It’s not how I anticipated my Wednesday morning to have panned out but, these days, who’s to say what is or isn’t normal?
I’m reading Henri Bergson’s Laughter: An Essay on the Meaning of the Comic. It is, in fact, three essays—is that funny in and of itself?—in which the French philosopher tries to come to terms with why people laugh.
I’ll be honest, I find few things funnier than philosophers trying to talk about humour. It’s not that you can’t talk about humour as a philosopher. It’s that philosophers are probably the least equipped people to do it.
Try this for size:
A man, running along the street, stumbles and falls; the passers-by burst out laughing. They would not laugh at him, I imagine, could they suppose that the whim had suddenly seized him to sit down on the ground. They laugh because his sitting down is involuntary.
Consequently, it is not his sudden change of attitude that raises a laugh, but rather the involuntary element in this change,—his clumsiness, in fact. Perhaps there was a stone on the road. He should have altered his pace or avoided the obstacle. Instead of that, through lack of elasticity, through absentmindedness and a kind of physical obstinacy, AS A RESULT, IN FACT, OF RIGIDITY OR OF MOMENTUM, the muscles continued to perform the same movement when the circumstances of the case called for something else. That is the reason of the man's fall, and also of the people's laughter.
There is a lot to find amusing about this sort of approach to humour. On the one hand, the notion of starting from some sort of philosophical first principle and working backwards to try to determine the humorous element behind it is, in its own way, pretty funny. Seriously though: ‘Instead of that, through lack of elasticity, through absentmindedness and a kind of physical obstinacy, AS A RESULT, IN FACT, OF RIGIDITY OR OF MOMENTUM, the muscles continued to perform the same movement when the circumstances of the case called for something else.’ It’s gold.
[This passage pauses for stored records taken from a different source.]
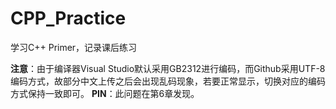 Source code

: # CPP_Practice
学习C++ Primer，记录课后练习

**注意**：由于编译器Visual Studio默认采用GB2312进行编码，而Github采用UTF-8编码方式，故部分中文上传之后会出现乱码现象，若要正常显示，切换对应的编码方式保持一致即可。
**PIN**：此问题在第6章发现。
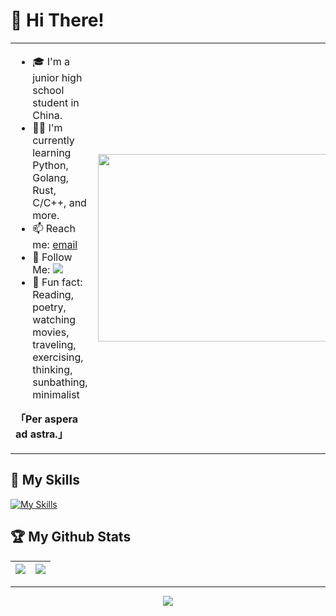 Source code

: # 👋 Hi There!

<table>
<tr>
<td valign="top"  width="50%">

- 🎓 I'm a junior high school student in China.
- 👨‍💻 I'm currently learning Python, Golang, Rust, C/C++, and more.
- 📫 Reach me: [email](mailto:xshaw201@gmail.com)
- 👏 Follow Me: [![](https://img.shields.io/github/followers/xiaoxiang2010?label=follow%20me&style=social)](https://github.com/xiaoxiang2010/)
- 🎣 Fun fact: Reading, poetry, watching movies, traveling, exercising, thinking, sunbathing, minimalist

**「Per aspera ad astra.」**
</td>
<td valign="center"  width="100%" height="100%">
<img src="https://github.com/anzhihe/anzhihe/blob/main/.github/workflows/Le%20Petit%20Prince.gif" width="500" height="300">
</td>
</tr>
</table>

## 🧰 My Skills
[![My Skills](https://skillicons.dev/icons?i=arch,arduino,c,cloudflare,css,git,github,gmail,go,html,js,md,nodejs,npm,powershell,py,rust,vscode,vue,windows)](https://skillicons.dev)

## 🏆 My Github Stats

|![](https://github-readme-stats.vercel.app/api?username=xiaoxiang2010)|![](https://github-readme-stats.vercel.app/api/top-langs/?username=xiaoxiang2010&layout=compact&hide_border=true&langs_count=10)|
|-|-|

---

<div align="center">

![](https://count.getloli.com/get/@:xiaoxiang2010?theme=gelbooru)

</div>
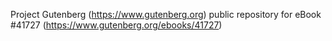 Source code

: Project Gutenberg (https://www.gutenberg.org) public repository for eBook #41727 (https://www.gutenberg.org/ebooks/41727)
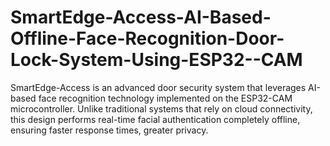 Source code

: # SmartEdge-Access-AI-Based-Offline-Face-Recognition-Door-Lock-System-Using-ESP32--CAM
SmartEdge-Access is an advanced door security system that leverages AI-based face recognition technology implemented on the ESP32-CAM microcontroller. Unlike traditional systems that rely on cloud connectivity, this design performs real-time facial authentication completely offline, ensuring faster response times, greater privacy.
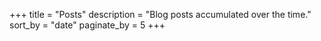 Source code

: +++
title = "Posts"
description = "Blog posts accumulated over the time."
sort_by = "date"
paginate_by = 5
+++
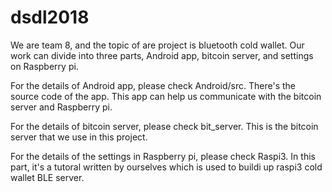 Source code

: # dsdl2018
We are team 8, and the topic of are project is bluetooth cold wallet.
Our work can divide into three parts, Android app, bitcoin server, and settings on Raspberry pi.

For the details of Android app, please check Android/src. 
There's the source code of the app. This app can help us communicate with the bitcoin server and Raspberry pi.

For the details of bitcoin server, please check bit_server.
This is the bitcoin server that we use in this project.

For the details of the settings in Raspberry pi, please check Raspi3. 
In this part, it's a tutoral written by ourselves which is used to buildi up raspi3 cold wallet BLE server.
And then there is the conclusion:
Laughter is, above all, a corrective. Being intended to humiliate, it must make a painful impression on the person against whom it is directed. By laughter, society avenges itself for the liberties taken with it. It would fail in its object if it bore the stamp of sympathy or kindness.
Shall we be told that the motive, at all events; may be a good one, that we often punish because we love, and that laughter, by checking the outer manifestations of certain failings, thus causes the person laughed at to correct these failings and thereby improve himself inwardly?
Laughter, Bergson concludes, is simply a mechanism by which groups of people monitor themselves. A ‘corrective’ by which society ‘avenges itself for liberties taken with it’, essentially ‘humiliating’ people into submission. You start to get the impression that Bergson was bullied a lot at school.
In fact, if Bergson had read Sigmund Freud, whose book Jokes and Their Relation to the Unconscious came out five years after Bergson’s essay, the conclusion of his treatise might have been completely different…
How did I end up down this rabbit hole?
Well, you have Peter Hitchens to blame for that.
The Hitchens brothers are one of British culture’s weirdest oddities: both argumentative pricks but pricks in different flavours. I would not put it beyond them to have made some pact early on in their life which was going to be which flavour—the one a smug atheist apologist and the other a smug Christian apologist—and then they just went from there.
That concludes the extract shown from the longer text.